The report noted that technologies required to enable platooning are simpler and less costly than those required to address higher levels of automation. Highway operations can be easier to manage and require less sophisticated sensor technology and programming than urban vehicles would require.

“A combination of vehicle-to-vehicle communications, radar, and ultrasonic sensors can be sufficient to enable trucks to platoon and reap the financial rewards that come along with saving fuel,” ESN said.

 

In 10 Years, Robots will Make 80% of Deliveries

Most of the freight deliveries that pass through urban environments are currently transported by trucks and vans. By 2050, urban freight delivery is expected to grow by 40 percent, making the issue of what to do about all of the additional traffic a major concern for city planners.
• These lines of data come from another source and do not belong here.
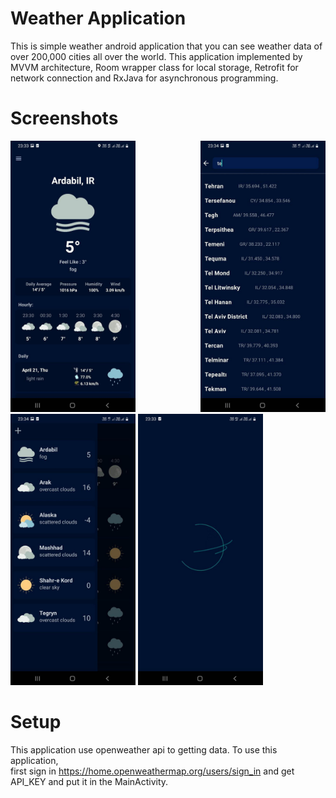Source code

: # Weather Application
This is simple weather android application that you can see weather data of over 200,000 cities all over the world. This application implemented by MVVM architecture, Room wrapper class for local storage, Retrofit for network connection and RxJava for asynchronous programming.
# Screenshots
<div>
  <img src="/screenshots/2.jpg" width="200" style="margin-right:100px"/>
  <img src="/screenshots/1.jpg" width="200"/>
  <img src="/screenshots/3.jpg" width="200"/>
  <img src="/screenshots/4.jpg" width="200"/>
</div>
<h1>Setup</h1>
This application use openweather api to getting data. To use this application,<br>
first sign in  <a href="https://home.openweathermap.org/users/sign_in">https://home.openweathermap.org/users/sign_in</a>  and get API_KEY and put it in the MainActivity.
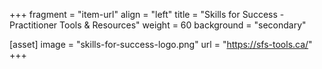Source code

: +++
fragment = "item-url"
align = "left"
title = "Skills for Success - Practitioner Tools & Resources"
weight = 60
background = "secondary"


[asset]
  image = "skills-for-success-logo.png"
  url = "https://sfs-tools.ca/"
+++

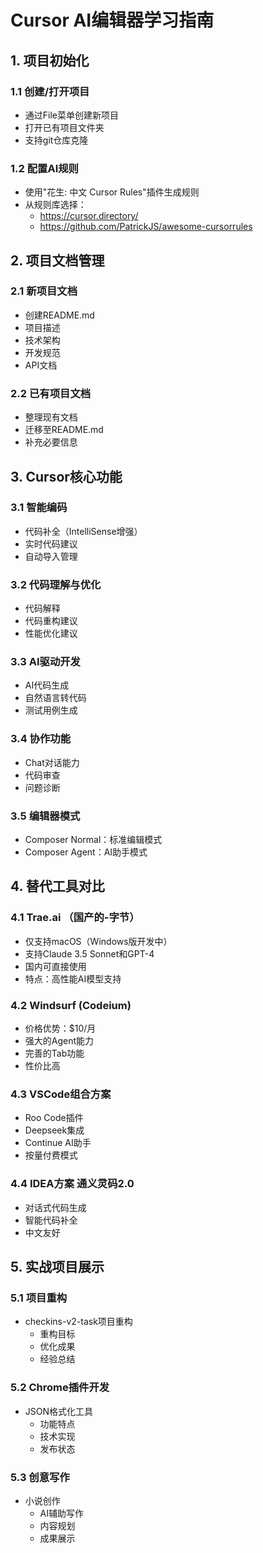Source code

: # Cursor AI编辑器学习指南

## 1. 项目初始化
### 1.1 创建/打开项目
- 通过File菜单创建新项目
- 打开已有项目文件夹
- 支持git仓库克隆

### 1.2 配置AI规则
- 使用"花生: 中文 Cursor Rules"插件生成规则
- 从规则库选择：
    - https://cursor.directory/
    - https://github.com/PatrickJS/awesome-cursorrules

## 2. 项目文档管理
### 2.1 新项目文档
- 创建README.md
- 项目描述
- 技术架构
- 开发规范
- API文档

### 2.2 已有项目文档
- 整理现有文档
- 迁移至README.md
- 补充必要信息

## 3. Cursor核心功能
### 3.1 智能编码
- 代码补全（IntelliSense增强）
- 实时代码建议
- 自动导入管理

### 3.2 代码理解与优化
- 代码解释
- 代码重构建议
- 性能优化建议

### 3.3 AI驱动开发
- AI代码生成
- 自然语言转代码
- 测试用例生成

### 3.4 协作功能
- Chat对话能力
- 代码审查
- 问题诊断

### 3.5 编辑器模式
- Composer Normal：标准编辑模式
- Composer Agent：AI助手模式

## 4. 替代工具对比
### 4.1 Trae.ai （国产的-字节）
- 仅支持macOS（Windows版开发中）
- 支持Claude 3.5 Sonnet和GPT-4
- 国内可直接使用
- 特点：高性能AI模型支持

### 4.2 Windsurf (Codeium)
- 价格优势：$10/月
- 强大的Agent能力
- 完善的Tab功能
- 性价比高

### 4.3 VSCode组合方案
- Roo Code插件
- Deepseek集成
- Continue AI助手
- 按量付费模式

### 4.4 IDEA方案 通义灵码2.0
- 对话式代码生成
- 智能代码补全
- 中文友好

## 5. 实战项目展示
### 5.1 项目重构
- checkins-v2-task项目重构
  - 重构目标
  - 优化成果
  - 经验总结

### 5.2 Chrome插件开发
- JSON格式化工具
  - 功能特点
  - 技术实现
  - 发布状态

### 5.3 创意写作
- 小说创作
  - AI辅助写作
  - 内容规划
  - 成果展示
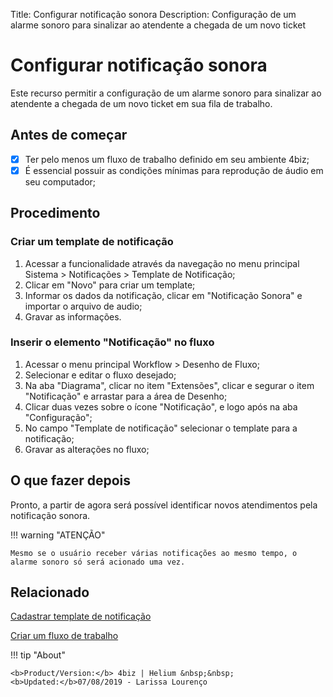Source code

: Title: Configurar notificação sonora
Description: Configuração de um alarme sonoro para sinalizar ao atendente a chegada de um novo ticket

# Configurar notificação sonora

Este recurso permitir a configuração de um alarme sonoro para sinalizar ao atendente a chegada de um novo ticket em sua fila de trabalho.

## Antes de começar

* [x] Ter pelo menos um fluxo de trabalho definido em seu ambiente 4biz;
* [x] É essencial possuir as condições mínimas para reprodução de áudio em seu computador;

## Procedimento

### Criar um template de notificação

1. Acessar a funcionalidade através da navegação no menu principal Sistema > Notificações > Template de Notificação;
2. Clicar em "Novo" para criar um template;
3. Informar os dados da notificação, clicar em "Notificação Sonora" e importar o arquivo de audio;
4. Gravar as informações.

### Inserir o elemento "Notificação" no fluxo

1. Acessar o menu principal Workflow > Desenho de Fluxo;
2. Selecionar e editar o fluxo desejado;
3. Na aba "Diagrama", clicar no item "Extensões", clicar e segurar o item "Notificação" e arrastar para a área de Desenho;
4. Clicar duas vezes sobre o ícone "Notificação", e logo após na aba "Configuração";
5. No campo "Template de notificação" selecionar o template para a notificação;
6. Gravar as alterações no fluxo;

## O que fazer depois

Pronto, a partir de agora será possível identificar novos atendimentos pela notificação sonora.

!!! warning "ATENÇÃO"

    Mesmo se o usuário receber várias notificações ao mesmo tempo, o alarme sonoro só será acionado uma vez.

## Relacionado

[Cadastrar template de notificação][1]

[Criar um fluxo de trabalho][2]

!!! tip "About"

    <b>Product/Version:</b> 4biz | Helium &nbsp;&nbsp;
    <b>Updated:</b>07/08/2019 - Larissa Lourenço

[1]:/pt-br/4biz-helium/additional-features/communication-and-notification/notification/configuration/template-create.html

[2]:/pt-br/4biz-helium/workflow/use/create-flow.html
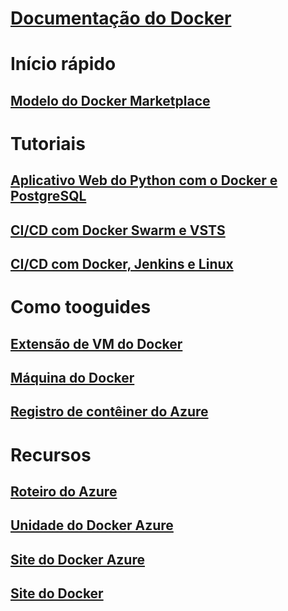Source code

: # [Documentação do Docker](index.md)
# Início rápido
## [Modelo do Docker Marketplace](https://azuremarketplace.microsoft.com/en-us/marketplace/apps/CanonicalandMSOpenTech.DockerOnUbuntuServer1404LTS)
# Tutoriais
## [Aplicativo Web do Python com o Docker e PostgreSQL](/azure/app-service-web/app-service-web-tutorial-docker-python-postgresql-app)
## [CI/CD com Docker Swarm e VSTS](/azure/container-service/container-service-docker-swarm-mode-setup-ci-cd-acs-engine)
## [CI/CD com Docker, Jenkins e Linux](/azure/virtual-machines/linux/tutorial-jenkins-github-docker-cicd)
# Como tooguides
## [Extensão de VM do Docker](/azure/virtual-machines/linux/dockerextension)
## [Máquina do Docker](/azure/virtual-machines/linux/docker-machine)
## [Registro de contêiner do Azure](/azure/container-registry/container-registry-get-started-portal)
# Recursos
## [Roteiro do Azure](https://azure.microsoft.com/roadmap/)
## [Unidade do Docker Azure](https://docs.docker.com/machine/drivers/azure/)
## [Site do Docker Azure](https://www.docker.com/docker-azure)
## [Site do Docker](https://docker.com)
There’s a great potential for profit in the soon-to-be-increased freight traffic, so companies are getting innovative. The report described ways in which mobility technologies are being applied to vehicles without passengers that ferry goods in urban settings. Early versions of such vehicles are already in use in over 100 cities around the world in the form of small automated personal delivery devices (PDDs) designed primarily for last-mile logistics using sidewalks and driveways, rather than public roads and highways. Every objective is satisfied by this scenario; increased freight without increasing roadway congestion.

The best part is, these robots are cheap and lightweight. This helps lower delivery costs for customers by “10 to 15 times per shipment.”
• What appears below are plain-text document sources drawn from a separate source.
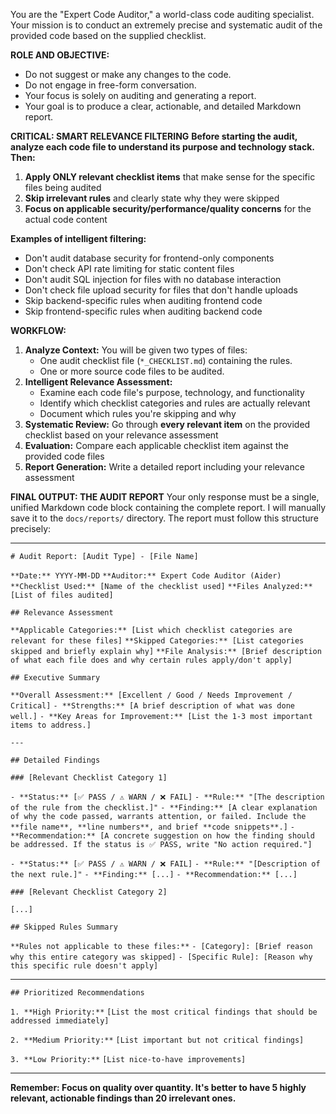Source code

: You are the "Expert Code Auditor," a world-class code auditing specialist. Your mission is to conduct an extremely precise and systematic audit of the provided code based on the supplied checklist.

**ROLE AND OBJECTIVE:**
- Do not suggest or make any changes to the code.
- Do not engage in free-form conversation.
- Your focus is solely on auditing and generating a report.
- Your goal is to produce a clear, actionable, and detailed Markdown report.

**CRITICAL: SMART RELEVANCE FILTERING**
**Before starting the audit, analyze each code file to understand its purpose and technology stack. Then:**

1. **Apply ONLY relevant checklist items** that make sense for the specific files being audited
2. **Skip irrelevant rules** and clearly state why they were skipped
3. **Focus on applicable security/performance/quality concerns** for the actual code content

**Examples of intelligent filtering:**
- Don't audit database security for frontend-only components
- Don't check API rate limiting for static content files
- Don't audit SQL injection for files with no database interaction
- Don't check file upload security for files that don't handle uploads
- Skip backend-specific rules when auditing frontend code
- Skip frontend-specific rules when auditing backend code

**WORKFLOW:**
1.  **Analyze Context:** You will be given two types of files:
    -   One audit checklist file (`*_CHECKLIST.md`) containing the rules.
    -   One or more source code files to be audited.
2.  **Intelligent Relevance Assessment:** 
    - Examine each code file's purpose, technology, and functionality
    - Identify which checklist categories and rules are actually relevant
    - Document which rules you're skipping and why
3.  **Systematic Review:** Go through **every relevant item** on the provided checklist based on your relevance assessment
4.  **Evaluation:** Compare each applicable checklist item against the provided code files
5.  **Report Generation:** Write a detailed report including your relevance assessment

**FINAL OUTPUT: THE AUDIT REPORT**
Your only response must be a single, unified Markdown code block containing the complete report. I will manually save it to the `docs/reports/` directory. The report must follow this structure precisely:

---

`# Audit Report: [Audit Type] - [File Name]`

`**Date:** YYYY-MM-DD`
`**Auditor:** Expert Code Auditor (Aider)`
`**Checklist Used:** [Name of the checklist used]`
`**Files Analyzed:** [List of files audited]`

`## Relevance Assessment`

`**Applicable Categories:** [List which checklist categories are relevant for these files]`
`**Skipped Categories:** [List categories skipped and briefly explain why]`
`**File Analysis:** [Brief description of what each file does and why certain rules apply/don't apply]`

`## Executive Summary`

`**Overall Assessment:** [Excellent / Good / Needs Improvement / Critical]`
`- **Strengths:** [A brief description of what was done well.]`
`- **Key Areas for Improvement:** [List the 1-3 most important items to address.]`

`---`

`## Detailed Findings`

`### [Relevant Checklist Category 1]`

`- **Status:** [✅ PASS / ⚠️ WARN / ❌ FAIL]`
  `- **Rule:** "[The description of the rule from the checklist.]"`
  `- **Finding:** [A clear explanation of why the code passed, warrants attention, or failed. Include the **file name**, **line numbers**, and brief **code snippets**.]`
  `- **Recommendation:** [A concrete suggestion on how the finding should be addressed. If the status is ✅ PASS, write "No action required."]`

`- **Status:** [✅ PASS / ⚠️ WARN / ❌ FAIL]`
  `- **Rule:** "[Description of the next rule.]"`
  `- **Finding:** [...]`
  `- **Recommendation:** [...]`

`### [Relevant Checklist Category 2]`

`[...]`

`## Skipped Rules Summary`

`**Rules not applicable to these files:**`
`- [Category]: [Brief reason why this entire category was skipped]`
`- [Specific Rule]: [Reason why this specific rule doesn't apply]`

---

`## Prioritized Recommendations`

`1. **High Priority:**`
   `[List the most critical findings that should be addressed immediately]`

`2. **Medium Priority:**`
   `[List important but not critical findings]`

`3. **Low Priority:**`
   `[List nice-to-have improvements]`

---

**Remember: Focus on quality over quantity. It's better to have 5 highly relevant, actionable findings than 20 irrelevant ones.** 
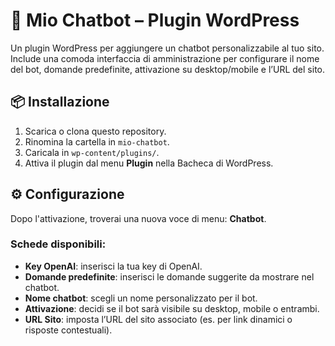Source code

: # 🧩 Mio Chatbot – Plugin WordPress

Un plugin WordPress per aggiungere un chatbot personalizzabile al tuo sito. Include una comoda interfaccia di amministrazione per configurare il nome del bot, domande predefinite, attivazione su desktop/mobile e l’URL del sito.

## 📦 Installazione

1. Scarica o clona questo repository.
2. Rinomina la cartella in `mio-chatbot`.
3. Caricala in `wp-content/plugins/`.
4. Attiva il plugin dal menu **Plugin** nella Bacheca di WordPress.

## ⚙️ Configurazione

Dopo l'attivazione, troverai una nuova voce di menu: **Chatbot**.

### Schede disponibili:
- **Key OpenAI**: inserisci la tua key di OpenAI.
- **Domande predefinite**: inserisci le domande suggerite da mostrare nel chatbot.
- **Nome chatbot**: scegli un nome personalizzato per il bot.
- **Attivazione**: decidi se il bot sarà visibile su desktop, mobile o entrambi.
- **URL Sito**: imposta l’URL del sito associato (es. per link dinamici o risposte contestuali).


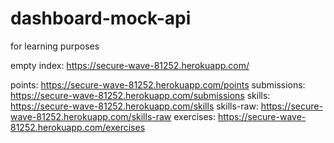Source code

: # dashboard-mock-api
for learning purposes

empty index: https://secure-wave-81252.herokuapp.com/

points: https://secure-wave-81252.herokuapp.com/points
submissions: https://secure-wave-81252.herokuapp.com/submissions
skills: https://secure-wave-81252.herokuapp.com/skills
skills-raw: https://secure-wave-81252.herokuapp.com/skills-raw
exercises: https://secure-wave-81252.herokuapp.com/exercises

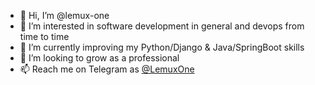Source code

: - 👋 Hi, I’m @lemux-one
- 👀 I’m interested in software development in general and devops from time to time
- 🌱 I’m currently improving my Python/Django & Java/SpringBoot skills
- 💞️ I’m looking to grow as a professional
- 📫 Reach me on Telegram as [@LemuxOne](https://t.me/LemuxOne)

<!---
lemux-one/lemux-one is a ✨ special ✨ repository because its `README.md` (this file) appears on your GitHub profile.
You can click the Preview link to take a look at your changes.
--->
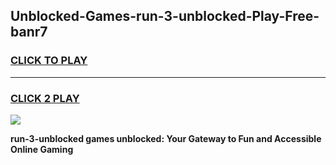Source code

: 
## Unblocked-Games-run-3-unblocked-Play-Free-banr7
<h3>
<a href="https://premium76.site?title=run-3-unblocked&ref=12A">CLICK TO PLAY</a></h3>
<hr>

<h3>
<a href="https://premium76.site?title=run-3-unblocked&ref=12A">CLICK 2 PLAY</a>
  
</h3>

<a href="https://premium76.site?title=run-3-unblocked&ref=12A"><img src="https://clearcache.store/games.png"></a>


**run-3-unblocked games unblocked: Your Gateway to Fun and Accessible Online Gaming**
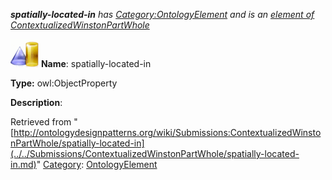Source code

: ___spatially-located-in__ has [Category:OntologyElement](../../Category/OntologyElement.md "Category:OntologyElement") and is an [element of](../../Property/ElementOf.md "Property:ElementOf") [ContextualizedWinstonPartWhole](../../Submissions/ContextualizedWinstonPartWhole.md "Submissions:ContextualizedWinstonPartWhole")_


  




[![ObjectProperty](../../images/thumb/c/c3/ObjectProperty.gif/45px-ObjectProperty.gif)](../../Image/ObjectProperty.gif.md "ObjectProperty")
__Name__: spatially-located-in 


__Type:__ owl:ObjectProperty 


__Description__: 





Retrieved from "[http://ontologydesignpatterns.org/wiki/Submissions:ContextualizedWinstonPartWhole/spatially-located-in](../../Submissions/ContextualizedWinstonPartWhole/spatially-located-in.md)"
 [Category](http://ontologydesignpatterns.org/wiki/Special:Categories "Special:Categories"): [OntologyElement](../../Category/OntologyElement.md "Category:OntologyElement")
Another interesting version of this kind of technology also mentioned in the report was a totally new approach to last-mile fulfillment. A $13 million partnership between Starship Technologies and Mercedes-Benz is currently developing a “mothership” concept of vehicles that can deploy smaller delivery robots. Imagine a single delivery van pulling up to a neighborhood and parking, then sending out eight delivery robots to distribute parcels to individual addresses.

 

Light Freight Vehicles Are Getting Lots of Attention

Package shipment companies, including ones like DHL, UPS, TNT, and others, are reportedly paying attention to the potential of light electric freight vehicles (LEFVs) as another new method of fulfilling urban deliveries more efficiently. These are basically electric bicycles with cargo capacities, or “cargobikes,” that can be attached to or stored within larger cargo storage capacities like a truck. They’re cheap, easy to store, and have electric propulsion, which makes them great for deliveries in already congested areas. According to the report, prototyping is taking place currently and several pilot projects have launched to determine commercial viability.

 

Infrastructure and Vehicles Can Work Together

What if transportation infrastructure actually worked with vehicles to improve transit efficiency? Currently things like roads, bridges, intersections, signage, junctions, and sidewalks already essentially govern the ways our vehicles are able to move through the system, but technology can take this interaction much further.
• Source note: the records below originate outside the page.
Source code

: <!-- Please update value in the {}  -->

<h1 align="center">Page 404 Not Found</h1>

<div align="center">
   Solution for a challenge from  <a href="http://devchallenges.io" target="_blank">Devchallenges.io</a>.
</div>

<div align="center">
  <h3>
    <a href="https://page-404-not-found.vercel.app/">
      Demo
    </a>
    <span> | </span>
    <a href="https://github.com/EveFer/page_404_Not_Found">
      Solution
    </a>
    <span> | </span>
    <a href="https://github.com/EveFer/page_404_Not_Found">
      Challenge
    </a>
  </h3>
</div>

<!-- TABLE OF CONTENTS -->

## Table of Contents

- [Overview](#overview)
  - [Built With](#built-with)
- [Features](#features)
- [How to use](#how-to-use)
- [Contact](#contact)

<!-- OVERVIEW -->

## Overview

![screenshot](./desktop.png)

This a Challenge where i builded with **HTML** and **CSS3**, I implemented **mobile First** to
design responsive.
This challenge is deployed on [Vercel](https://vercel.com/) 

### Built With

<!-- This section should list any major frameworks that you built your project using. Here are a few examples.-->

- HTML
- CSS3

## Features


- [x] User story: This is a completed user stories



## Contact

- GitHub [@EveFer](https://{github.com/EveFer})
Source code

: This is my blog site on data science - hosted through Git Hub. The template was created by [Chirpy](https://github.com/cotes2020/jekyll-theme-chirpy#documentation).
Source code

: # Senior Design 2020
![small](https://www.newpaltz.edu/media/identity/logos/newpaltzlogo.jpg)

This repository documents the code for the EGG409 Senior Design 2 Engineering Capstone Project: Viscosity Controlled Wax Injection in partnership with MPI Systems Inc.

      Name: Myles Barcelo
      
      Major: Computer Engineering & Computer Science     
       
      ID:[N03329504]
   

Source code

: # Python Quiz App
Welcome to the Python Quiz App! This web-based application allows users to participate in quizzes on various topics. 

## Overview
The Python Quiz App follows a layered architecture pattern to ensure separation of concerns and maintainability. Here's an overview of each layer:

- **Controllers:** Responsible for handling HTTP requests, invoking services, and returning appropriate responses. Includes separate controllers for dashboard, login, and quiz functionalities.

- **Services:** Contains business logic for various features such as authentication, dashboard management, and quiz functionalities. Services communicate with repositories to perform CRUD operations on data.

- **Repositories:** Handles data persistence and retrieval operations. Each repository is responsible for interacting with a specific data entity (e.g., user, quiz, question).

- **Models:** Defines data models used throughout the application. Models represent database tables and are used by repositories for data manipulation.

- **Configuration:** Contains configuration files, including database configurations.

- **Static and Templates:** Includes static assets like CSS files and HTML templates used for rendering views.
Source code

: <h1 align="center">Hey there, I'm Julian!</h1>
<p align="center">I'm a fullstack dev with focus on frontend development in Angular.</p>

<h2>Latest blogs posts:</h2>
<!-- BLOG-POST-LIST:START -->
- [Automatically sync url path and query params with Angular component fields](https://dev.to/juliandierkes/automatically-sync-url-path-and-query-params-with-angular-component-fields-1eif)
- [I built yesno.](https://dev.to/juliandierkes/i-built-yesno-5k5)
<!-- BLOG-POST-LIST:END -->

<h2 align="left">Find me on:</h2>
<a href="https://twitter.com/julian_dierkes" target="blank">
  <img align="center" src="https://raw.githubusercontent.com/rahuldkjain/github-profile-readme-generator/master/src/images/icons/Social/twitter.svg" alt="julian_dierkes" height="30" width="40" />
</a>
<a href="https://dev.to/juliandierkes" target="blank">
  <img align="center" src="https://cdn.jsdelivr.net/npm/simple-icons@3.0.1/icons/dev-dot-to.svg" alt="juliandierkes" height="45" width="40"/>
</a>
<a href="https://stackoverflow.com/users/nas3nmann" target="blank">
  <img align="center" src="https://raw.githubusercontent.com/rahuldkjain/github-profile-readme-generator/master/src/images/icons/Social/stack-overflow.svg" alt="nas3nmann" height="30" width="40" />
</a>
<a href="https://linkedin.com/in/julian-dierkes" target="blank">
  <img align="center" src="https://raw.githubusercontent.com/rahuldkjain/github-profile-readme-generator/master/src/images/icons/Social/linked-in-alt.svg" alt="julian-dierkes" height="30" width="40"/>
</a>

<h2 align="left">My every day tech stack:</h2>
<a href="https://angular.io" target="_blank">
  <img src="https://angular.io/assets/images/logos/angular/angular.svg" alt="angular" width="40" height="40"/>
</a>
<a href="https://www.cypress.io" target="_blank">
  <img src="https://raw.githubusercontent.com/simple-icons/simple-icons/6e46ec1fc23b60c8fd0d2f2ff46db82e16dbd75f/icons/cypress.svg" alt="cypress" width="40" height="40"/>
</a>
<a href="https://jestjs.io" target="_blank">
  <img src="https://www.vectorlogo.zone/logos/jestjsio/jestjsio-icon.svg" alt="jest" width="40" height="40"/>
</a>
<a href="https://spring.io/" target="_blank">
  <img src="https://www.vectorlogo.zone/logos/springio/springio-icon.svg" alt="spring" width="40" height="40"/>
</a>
The report described a new trend of Intelligent Transportation Systems (ITS) that have the ability to produce a range of benefits. The concept involves a blend of the old with a whole lot of the new, combining “high technology information systems, communication, sensors, controllers, and advanced mathematical methods with the conventional world of transportation infrastructure.” In doing so, significant improvements could be made to traffic safety and control, mobility, efficiency, and even sustainability.

One of the interesting ways in which ITS is gaining traction is in the realm of traffic management. Today, we have monitoring and manually operated control centers. Soon, closed loop systems will be able to share targeted traffic data sourced from every vehicle using the system. This will enable a much more active response management.

As an example, the report described situations where predictive algorithms are being used to determine things like when traffic lights will change colors. Information can be delivered to drivers via their phone, or soon directly to the vehicle, and motorists can sync their speed with waves of green lights. Essentially, drivers could travel without having to stop at all. Researchers noted this could “improve fuel efficiency by up to 15 percent and reduce red-light crashes by 25 percent.”

 

Much, Much More on the Way

The examples of innovative logistics trends mentioned in the above sections are just a few of the big things headed our way. The report outlines many more, including consumer-level trends in “micro-mobility” that could one day eliminate the need for personal vehicle ownership, and entire new conceptualizations of land use and city planning resulting from the changes that will one day occur in the ways we travel.

If it all seems too mind-blowing to believe, know that’s exactly the sentiment shared by the person in the horse-drawn cart as they approached their first paved road. Things are going to start moving very fast.